On the basis of our previous observations (2) , our current induction treatment policy for patients older than 18 years, with stage II–IV follicular NHL, is CVP plus IFN- 2b. Grade 3 FLs are excluded. Consent to obtain serial BM samples was required. At diagnosis, all patients were staged, including hemogram, biochemistry, serum lactate dehydrogenase levels, cervical-thoracic-abdominal and pelvic computed tomographic scans, and bilateral BM biopsies.

Treatment.
The treatment schedule has been described previously (2) . To summarize, all patients received CVP [oral cyclophosphamide (2000 mg/m²), i.v. vincristine (1.4 mg/m²), and oral prednisone (100 mg/m²)] every 21 days. s.c. IFN- 2b at a dose of 3 MU/m² was simultaneously administered three times/week for 3 months. The number of cycles of chemotherapy administered was those necessary to achieve CR or maximum response, defined as an unchanged partial response after two or three additional cycles. Growth factors were administered if grades 3–4 granulocytopenia developed, and radiotherapy was delivered on sites of previous bulky disease (7 cm) or suspected residual mass. After induction therapy with CVP and IFN, 10 patients received maintenance IFN- 2b.

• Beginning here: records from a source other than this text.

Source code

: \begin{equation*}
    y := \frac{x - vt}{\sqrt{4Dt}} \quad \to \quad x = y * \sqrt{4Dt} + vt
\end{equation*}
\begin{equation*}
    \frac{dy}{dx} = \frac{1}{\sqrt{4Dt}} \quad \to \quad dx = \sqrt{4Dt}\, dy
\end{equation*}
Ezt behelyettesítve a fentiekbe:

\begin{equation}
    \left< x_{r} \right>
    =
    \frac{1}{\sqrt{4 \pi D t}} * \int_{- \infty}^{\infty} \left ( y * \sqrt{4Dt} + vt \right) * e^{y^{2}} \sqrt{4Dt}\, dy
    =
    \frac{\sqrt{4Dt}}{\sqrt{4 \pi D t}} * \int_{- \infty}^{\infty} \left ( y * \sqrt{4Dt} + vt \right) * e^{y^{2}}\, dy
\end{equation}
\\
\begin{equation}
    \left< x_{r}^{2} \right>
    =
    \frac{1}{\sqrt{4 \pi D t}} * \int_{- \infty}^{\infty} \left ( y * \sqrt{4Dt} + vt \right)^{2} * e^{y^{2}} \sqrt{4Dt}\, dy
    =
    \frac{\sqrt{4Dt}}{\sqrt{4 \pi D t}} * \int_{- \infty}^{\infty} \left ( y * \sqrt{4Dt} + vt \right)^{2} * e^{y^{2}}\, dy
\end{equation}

Follow-Up and Clinical and Molecular Response Criteria.
Patients were evaluated 1 month after induction therapy, then every 4–6 months for the first 2 years and twice a year thereafter, with repeated laboratory tests and complete restaging, including BM biopsies. In patients in stages II and III and without evidence of recurrence, BM biopsies were performed at longer intervals. CR was defined as the disappearance of any evidence of disease with normal BM 1 month after completion of treatment. PR was defined as a reduction of at least 50% in tumor mass, with no increase of preexisting lesions nor the appearance of new ones. No response was defined as any response less than a partial response. Molecular response was defined as the disappearance of the molecular marker in BM after treatment, assessed using PCR analysis.

Genomic DNA Isolation.
Mononuclear cells were isolated from BM aspirates by Ficoll/Hypaque gradient centrifugation (Lymphoprep; Nycomed Pharma, Nyegaard, Norway) and washed twice in PBS. Genomic DNA was purified using the single tube DNA isolation kit (Biotecx Laboratories, Houston, TX) as recommended by the manufacturer. DNA was resuspended in distilled water after isopropanol precipitation and stored in aliquots at -20°C. With respect to the LN biopsies, tissue samples from 7 patients were frozen and genomic DNA obtained as described above. The rest of the LN samples (20) were only available as paraffin-embedded biopsies. Sections were dewaxed twice in xylol for 5 min and rehydrated through a series of ethanol dilutions. Genomic DNA was then isolated using a proteinase K-based kit as recommended by the manufacturer (Lymphoma B diagnostic kit; Master Diagnostica). Genomic DNA concentration was determined by measuring its absorbance at 260 nm. Amplification was performed for the human DCIR gene so as to demonstrate amplifiable DNA.

PCR Analysis.
Serial PCR sample analysis was carried out as follows: before treatment in LN and BM; at 3–5, 6–8, and 9–12 months in BM during the first year; and every 6 months thereafter. Bcl-2 and monoclonal IgH rearrangement amplifications were successively performed. BM aspirates were used for molecular follow-up monitoring as detection of Bcl-2 at diagnosis was more frequent in these samples than in PB. In fact, we performed both determinations in 16 patients and observed that 50% of the patients presented Bcl-2-positive results in BM while testing negative in PB. Regarding IgH rearrangements, false-negative results were reduced by the study of both CDR2 and CDR3 regions. Appropriate negative and positive controls were included in each PCR. Samples were tested independently by two researchers, and 90% concordance was obtained in every case. Level of sensitivity was determined using serial dilutions of different cell lines in normal PB mononuclear cells. For Bcl-2 and CDR3 IgH rearrangements, the Karpas 422 lymphoma cell line was used (kindly provided by Dr. Miguel Angel Piris, Centro Nacional de Investigaciones Oncológicas, Instituto de Salud Carlos III, Madrid, Spain). One tumor cell in 10⁶ or in 10² normal cells provided positive results. For the CDR2 IgH rearrangement, the sensitivity given by the manufacturer was one tumoral cell in 10³ normal cells.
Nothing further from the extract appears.